_Exercise details:_ Reproduction without pictures: print every entry precisely as written.

_Provided data:_

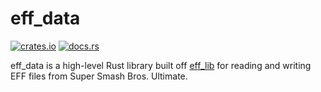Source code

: # eff_data

[![crates.io](https://img.shields.io/crates/v/eff_data.svg)](https://crates.io/crates/eff_data)
[![docs.rs](https://docs.rs/eff_data/badge.svg)](https://docs.rs/eff_data)

eff_data is a high-level Rust library built off [eff_lib](https://crates.io/crates/eff_lib) for reading and writing EFF files from Super Smash Bros. Ultimate.
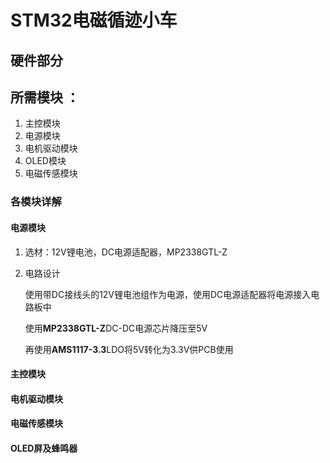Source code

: # STM32电磁循迹小车

## 硬件部分

## 所需模块 ：
1. 主控模块
2. 电源模块
3. 电机驱动模块
5. OLED模块
6. 电磁传感模块

### 各模块详解

#### 电源模块
1. 选材：12V锂电池，DC电源适配器，MP2338GTL-Z
2. 电路设计
   
   使用带DC接线头的12V锂电池组作为电源，使用DC电源适配器将电源接入电路板中
   
   使用**MP2338GTL-Z**DC-DC电源芯片降压至5V
   
   再使用**AMS1117-3.3**LDO将5V转化为3.3V供PCB使用

#### 主控模块

#### 电机驱动模块

#### 电磁传感模块

#### OLED屏及蜂鸣器
   
   

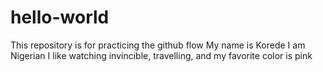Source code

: # hello-world
This repository is for practicing the github flow
My name is Korede I am Nigerian I like watching invincible, travelling, and my favorite color is pink 
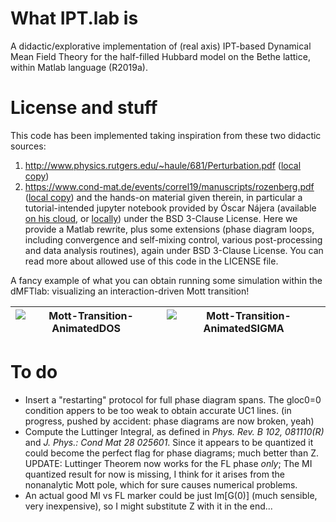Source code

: # What IPT.lab is
A didactic/explorative implementation of (real axis) IPT-based Dynamical Mean Field Theory for the half-filled Hubbard model on the Bethe lattice, within Matlab language (R2019a).

# License and stuff
This code has been implemented taking inspiration from these two didactic sources:
1. http://www.physics.rutgers.edu/~haule/681/Perturbation.pdf ([local copy](didactic_sources/haule_IPTtheory_rutgers.pdf))
2. https://www.cond-mat.de/events/correl19/manuscripts/rozenberg.pdf ([local copy](didactic_sources/rozenberg_review_julich.pdf))
and the hands-on material given therein, in particular a tutorial-intended jupyter notebook provided by Óscar Nájera (available [on his cloud](http://mycore.core-cloud.net/index.php/s/oAz0lIWuBM90Gqt), or [locally](najera_repo/PYTHON/real_ipt-text_v3.ipynb)) under the BSD 3-Clause License. Here we provide a Matlab rewrite, plus some extensions (phase diagram loops, including convergence and self-mixing control, various post-processing and data analysis routines), again under BSD 3-Clause License. You can read more about allowed use of this code in the LICENSE file.

A fancy example of what you can obtain running some simulation within the dMFTlab: visualizing an interaction-driven Mott transition!

![Mott-Transition-AnimatedDOS](./readme_data/DOS_IPT.gif) | ![Mott-Transition-AnimatedSIGMA](./readme_data/Sigma_IPT.gif)
:-------------------------:|:-------------------------:

# To do
- Insert a "restarting" protocol for full phase diagram spans. The gloc0=0 condition appers to be too weak to obtain accurate UC1 lines. (in progress, pushed by accident: phase diagrams are now broken, yeah)
- Compute the Luttinger Integral, as defined in *Phys. Rev. B 102, 081110(R)* and *J. Phys.: Cond Mat 28 025601*. Since it appears to be quantized it could become the perfect flag for phase diagrams; much better than Z. UPDATE: Luttinger Theorem now works for the FL phase *only*; The MI quantized result for now is missing, I think for it arises from the nonanalytic Mott pole, which for sure causes numerical problems.
- An actual good MI vs FL marker could be just Im[G(0)] (much sensible, very inexpensive), so I might substitute Z with it in the end...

_Response to the task:_
Source code

: # eff_data

[![crates.io](https://img.shields.io/crates/v/eff_data.svg)](https://crates.io/crates/eff_data)
[![docs.rs](https://docs.rs/eff_data/badge.svg)](https://docs.rs/eff_data)

eff_data is a high-level Rust library built off [eff_lib](https://crates.io/crates/eff_lib) for reading and writing EFF files from Super Smash Bros. Ultimate.
Source code

: # STM32电磁循迹小车

## 硬件部分

## 所需模块 ：
1. 主控模块
2. 电源模块
3. 电机驱动模块
5. OLED模块
6. 电磁传感模块

### 各模块详解

#### 电源模块
1. 选材：12V锂电池，DC电源适配器，MP2338GTL-Z
2. 电路设计
   
   使用带DC接线头的12V锂电池组作为电源，使用DC电源适配器将电源接入电路板中
   
   使用**MP2338GTL-Z**DC-DC电源芯片降压至5V
   
   再使用**AMS1117-3.3**LDO将5V转化为3.3V供PCB使用

#### 主控模块

#### 电机驱动模块

#### 电磁传感模块

#### OLED屏及蜂鸣器
   
   

Source code

: # hello-world
This repository is for practicing the github flow
My name is Korede I am Nigerian I like watching invincible, travelling, and my favorite color is pink 
Source code

: # What IPT.lab is
A didactic/explorative implementation of (real axis) IPT-based Dynamical Mean Field Theory for the half-filled Hubbard model on the Bethe lattice, within Matlab language (R2019a).

# License and stuff
This code has been implemented taking inspiration from these two didactic sources:
1. http://www.physics.rutgers.edu/~haule/681/Perturbation.pdf ([local copy](didactic_sources/haule_IPTtheory_rutgers.pdf))
2. https://www.cond-mat.de/events/correl19/manuscripts/rozenberg.pdf ([local copy](didactic_sources/rozenberg_review_julich.pdf))
and the hands-on material given therein, in particular a tutorial-intended jupyter notebook provided by Óscar Nájera (available [on his cloud](http://mycore.core-cloud.net/index.php/s/oAz0lIWuBM90Gqt), or [locally](najera_repo/PYTHON/real_ipt-text_v3.ipynb)) under the BSD 3-Clause License. Here we provide a Matlab rewrite, plus some extensions (phase diagram loops, including convergence and self-mixing control, various post-processing and data analysis routines), again under BSD 3-Clause License. You can read more about allowed use of this code in the LICENSE file.

A fancy example of what you can obtain running some simulation within the dMFTlab: visualizing an interaction-driven Mott transition!

![Mott-Transition-AnimatedDOS](./readme_data/DOS_IPT.gif) | ![Mott-Transition-AnimatedSIGMA](./readme_data/Sigma_IPT.gif)
:-------------------------:|:-------------------------:

# To do
- Insert a "restarting" protocol for full phase diagram spans. The gloc0=0 condition appers to be too weak to obtain accurate UC1 lines. (in progress, pushed by accident: phase diagrams are now broken, yeah)
- Compute the Luttinger Integral, as defined in *Phys. Rev. B 102, 081110(R)* and *J. Phys.: Cond Mat 28 025601*. Since it appears to be quantized it could become the perfect flag for phase diagrams; much better than Z. UPDATE: Luttinger Theorem now works for the FL phase *only*; The MI quantized result for now is missing, I think for it arises from the nonanalytic Mott pole, which for sure causes numerical problems.
- An actual good MI vs FL marker could be just Im[G(0)] (much sensible, very inexpensive), so I might substitute Z with it in the end...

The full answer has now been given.